Um dos aspectos mais curiosos do idioma farsi é a onipresença de expressões poéticas na fala do dia a dia. Na rua, entre amigos ou no trabalho, conversas são repletas de metáforas e exageros líricos, mostrando o quanto os iranianos são formais e ao mesmo tempo avessos à linguagem direta.

Toda pessoa que receber algum tipo de serviço, atendimento de garçom, faxina em casa ou informação de recepcionista, deverá agradecer dizendo “espero que seu cansaço termine logo” (khásta nábochid, na pronúncia em farsi.). É uma espécie de pedido de desculpas pelo trabalho solicitado e ao mesmo tempo um incentivo moral. A frase também pode ser usada na hora de abordar o funcionário.

Para agradecer alguém de forma mais enfática, é costume dizer “eu sacrificarei minha vida por você” (ghorbanet beram). O tradicional “de nada” também é pra lá de dramático: “eu atendo os seus desejos” (khahêsh mikonám). Como se a gentileza persa fosse medida pelo grau de entrega ao outro.

Quando um iraniano quer afirmar que alguém fez falta num evento, a frase usada é “seu lugar estava muito vazio” (jayet kheyli khali bud).

A saudação na hora de dar os parabéns pelo nascimento de um bebê ou pela volta de uma pessoa querida é “fez-se luz nos teus olhos” (cheshmét roshán). Referência óbvia ao brilho no olhar de quem está feliz.

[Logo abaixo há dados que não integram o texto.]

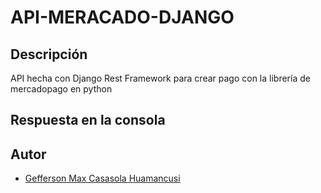 # API-MERACADO-DJANGO 

## Descripción
API hecha con Django Rest Framework para crear pago con la librería de mercadopago en python
## Respuesta en la consola

## Autor
- [Gefferson Max Casasola Huamancusi](https://www.github.com/Geffrerson7)
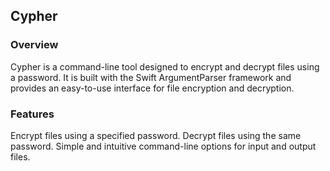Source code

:## Cypher

### Overview
Cypher is a command-line tool designed to encrypt and decrypt files using a password. It is built with the Swift ArgumentParser framework and provides an easy-to-use interface for file encryption and decryption.

### Features
Encrypt files using a specified password.
Decrypt files using the same password.
Simple and intuitive command-line options for input and output files.
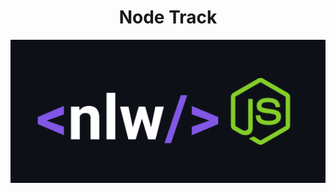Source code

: 
<h1 align="center">
Node Track</h1>

<p align="center">
   <img src="@readmeImages/nlw-node.png">
</p>
 

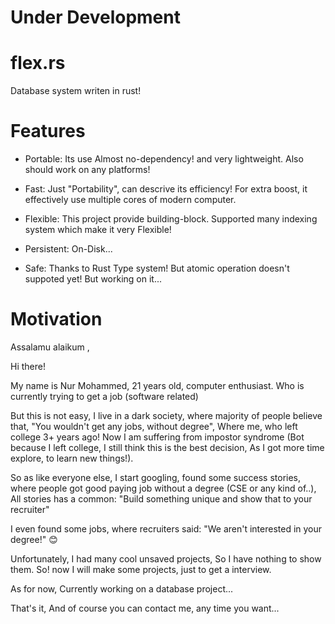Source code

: # Under Development

# flex.rs
Database system writen in rust!

# Features 

- Portable: Its use Almost no-dependency! and very lightweight. Also should work on any platforms!

- Fast: Just "Portability", can descrive its efficiency! For extra boost, it effectively use multiple cores of modern computer.

- Flexible: This project provide building-block. Supported many indexing system which make it very Flexible! 

- Persistent: On-Disk...
- Safe: Thanks to Rust Type system! But atomic operation doesn't suppoted yet! But working on it...

#  Motivation

Assalamu alaikum , 

Hi there! 

My name is Nur Mohammed,  21 years old, computer enthusiast. Who is currently trying to get a job (software related)

But this is not easy, I live in a dark society, where majority of people believe that, "You wouldn't get any jobs, without degree",  Where me, who left college 3+ years ago! Now I am  suffering from impostor syndrome (Bot because I left college, I still think this is the best  decision, As I got more time explore, to learn new things!).

So as like everyone else, I start googling, found some success stories, where people got good paying job without a degree (CSE or any kind of..), All stories has a common:  "Build something unique and show that to your recruiter"

I even found some jobs, where recruiters said: "We aren't interested in your degree!" 😊

Unfortunately, I had many cool unsaved projects, So I have nothing to show them. 
So! now I will make some projects,  just to get a interview. 

As for now, Currently working on a database project... 

That's it, And of course you can contact me, any time you want... 
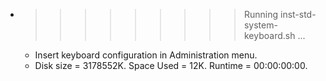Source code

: * >>>>>>>>> Running inst-std-system-keyboard.sh ...
  * Insert keyboard configuration in Administration menu.
  * Disk size = 3178552K. Space Used = 12K. Runtime = 00:00:00:00.
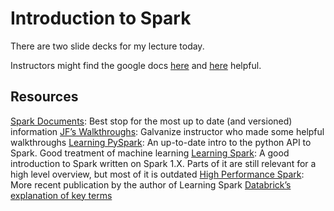 # Introduction to Spark

There are two slide decks for my lecture today.

Instructors might find the google docs [here](https://docs.google.com/a/galvanize.com/presentation/d/1Tt9uFjtKvHoUsScd4UHEuwwJYb4ddLi5a7p6XVTD2nk/edit?usp=sharing) and [here](https://docs.google.com/a/galvanize.com/presentation/d/1x2sHb_7zRwQBaQjLH-eeBxjpRANEtmLYoaQ19rZdIAg/edit?usp=sharing) helpful.

## Resources

[Spark Documents](http://spark.apache.org/docs/latest/): Best stop for the most up to date (and versioned) information
[JF’s Walkthroughs](https://github.com/gSchool/DSI_Lectures/tree/master/spark/jf_omhover): Galvanize instructor who made some helpful walkthroughs
[Learning PySpark](https://www.packtpub.com/big-data-and-business-intelligence/learning-pyspark): An up-to-date intro to the python API to Spark.  Good treatment of machine learning
[Learning Spark](http://shop.oreilly.com/product/0636920028512.do): A good introduction to Spark written on Spark 1.X.  Parts of it are still relevant for a high level overview, but most of it is outdated
[High Performance Spark](http://shop.oreilly.com/product/0636920046967.do): More recent publication by the author of Learning Spark
[Databrick’s explanation of key terms](https://databricks.com/blog/2016/06/22/apache-spark-key-terms-explained.html)
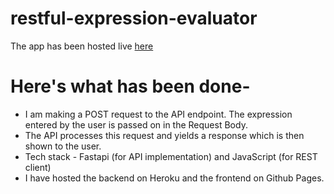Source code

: # restful-expression-evaluator

The app has been hosted live [here](https://mrmallik.github.io/restful-expression-evaluator/)

# Here's what has been done-

- I am making a POST request to the API endpoint. The expression entered by the user is passed on in the Request Body.
- The API processes this request and yields a response which is then shown to the user.
- Tech stack - Fastapi (for API implementation) and JavaScript (for REST client)
- I have hosted the backend on Heroku and the frontend on Github Pages.
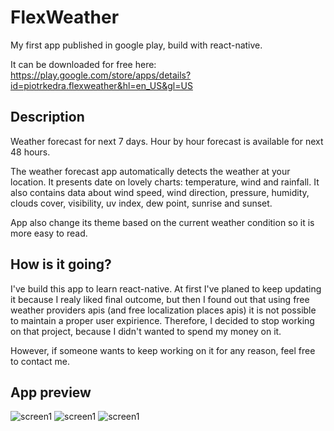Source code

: # FlexWeather

My first app published in google play, build with react-native. 

It can be downloaded for free here: https://play.google.com/store/apps/details?id=piotrkedra.flexweather&hl=en_US&gl=US

## Description

Weather forecast for next 7 days. Hour by hour forecast is available for next 48 hours.

The weather forecast app automatically detects the weather at your location. It presents date on lovely charts: temperature, wind and rainfall. It also contains data about wind speed, wind direction, pressure, humidity, clouds cover, visibility, uv index, dew point, sunrise and sunset.

App also change its theme based on the current weather condition so it is more easy to read.

## How is it going?

I've build this app to learn react-native. At first I've planed to keep updating it because I realy liked final outcome, but then I found out that using free weather providers apis (and free localization places apis) it is not possible to maintain a proper user expirience. Therefore, I decided to stop working on that project, because I didn't wanted to spend my money on it.

However, if someone wants to keep working on it for any reason, feel free to contact me.

## App preview

![screen1](https://play-lh.googleusercontent.com/uybSXHPnfQpN7gvLYAY4yZpXf0KgWx7K8VzDVyOyxGKKxv4IbavoxGRprf5n9wMQukE=w720-h310-rw)
![screen1](https://play-lh.googleusercontent.com/Hbo-O1rF0D5E8E_6GuJ7qvQR8v05DcQ9gnKFOhkrzqMYROOraJp2XbaYmg5knZjHjm04=w720-h310-rw)
![screen1](https://play-lh.googleusercontent.com/_p6FB32FJCbN_Ty2u3-Zhac-h5Kpy4XpJr-KLZ36mVS9NWDMRdTMRVdM5cI6-sAUjA=w720-h310-rw)

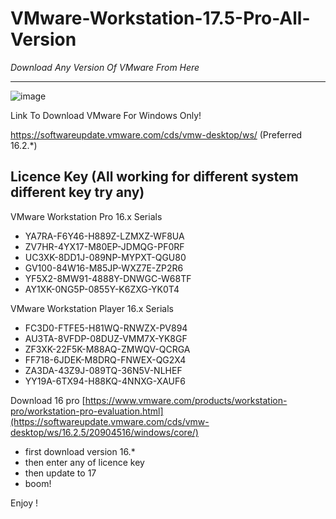 # VMware-Workstation-17.5-Pro-All-Version
<p><i>Download Any Version Of VMware From Here</p></i>
<hr>

![image](https://github.com/user-attachments/assets/0b95d8fd-a841-4237-90cc-f0cf0823d155)

Link To Download VMware For Windows Only!

https://softwareupdate.vmware.com/cds/vmw-desktop/ws/ (Preferred 16.2.*)

<h2>Licence Key (All working for different system different key try any)</h2>

VMware Workstation Pro 16.x Serials

+ YA7RA-F6Y46-H889Z-LZMXZ-WF8UA
+ ZV7HR-4YX17-M80EP-JDMQG-PF0RF
+ UC3XK-8DD1J-089NP-MYPXT-QGU80
+ GV100-84W16-M85JP-WXZ7E-ZP2R6
+ YF5X2-8MW91-4888Y-DNWGC-W68TF
+ AY1XK-0NG5P-0855Y-K6ZXG-YK0T4

VMware Workstation Player 16.x Serials

+ FC3D0-FTFE5-H81WQ-RNWZX-PV894
+ AU3TA-8VFDP-08DUZ-VMM7X-YK8GF
+ ZF3XK-22F5K-M88AQ-ZMWQV-QCRGA
+ FF718-6JDEK-M8DRQ-FNWEX-QG2X4
+ ZA3DA-43Z9J-089TQ-36N5V-NLHEF
+ YY19A-6TX94-H88KQ-4NNXG-XAUF6


Download 16 pro
[https://www.vmware.com/products/workstation-pro/workstation-pro-evaluation.html](https://softwareupdate.vmware.com/cds/vmw-desktop/ws/16.2.5/20904516/windows/core/)

+ first download version 16.*
+ then enter any of licence key
+ then update to 17
+ boom!

Enjoy !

Os olhos também constam na expressão usada pelo anfitrião que abre a porta da sua casa para receber convidados: “você pode caminhar sobre os meus olhos” (qadamét ro cheschm). Significa algo como: “você é tão importante para mim que eu sou apenas poeira nos teus pés e você pode pisar sobre aquilo que eu tenho de mais valioso”.

Minha expressão preferida é usada em ônibus, trens e aviões. Antes de me instalar num assento, devo, segundo manda o protocolo, me dirigir ao passageiro que estiver na fileira atrás da minha e pedir desculpas por lhe dar as costas. O passageiro responderá então: “uma flor [como você] não tem frente nem verso” (Gol posht o ru nadaré).

Há quem diga que tudo isso não passa de lero lero disfarçado de gentileza para enrolar terceiros ou tirar proveito deles. Para os céticos, muitos iranianos são uns espertinhos adeptos de um cinismo socialmente aceito. A ideia é que as pessoas abusam da hipocrisia retórica por saber que, no fundo, não podem confiar umas nas outras. O Irã, segundo esta visão, é um país onde ninguém respeita fila, todo mundo só pensa em se dar bem e vendedores e taxistas não perdem uma oportunidade de passar a perna nos desavisados.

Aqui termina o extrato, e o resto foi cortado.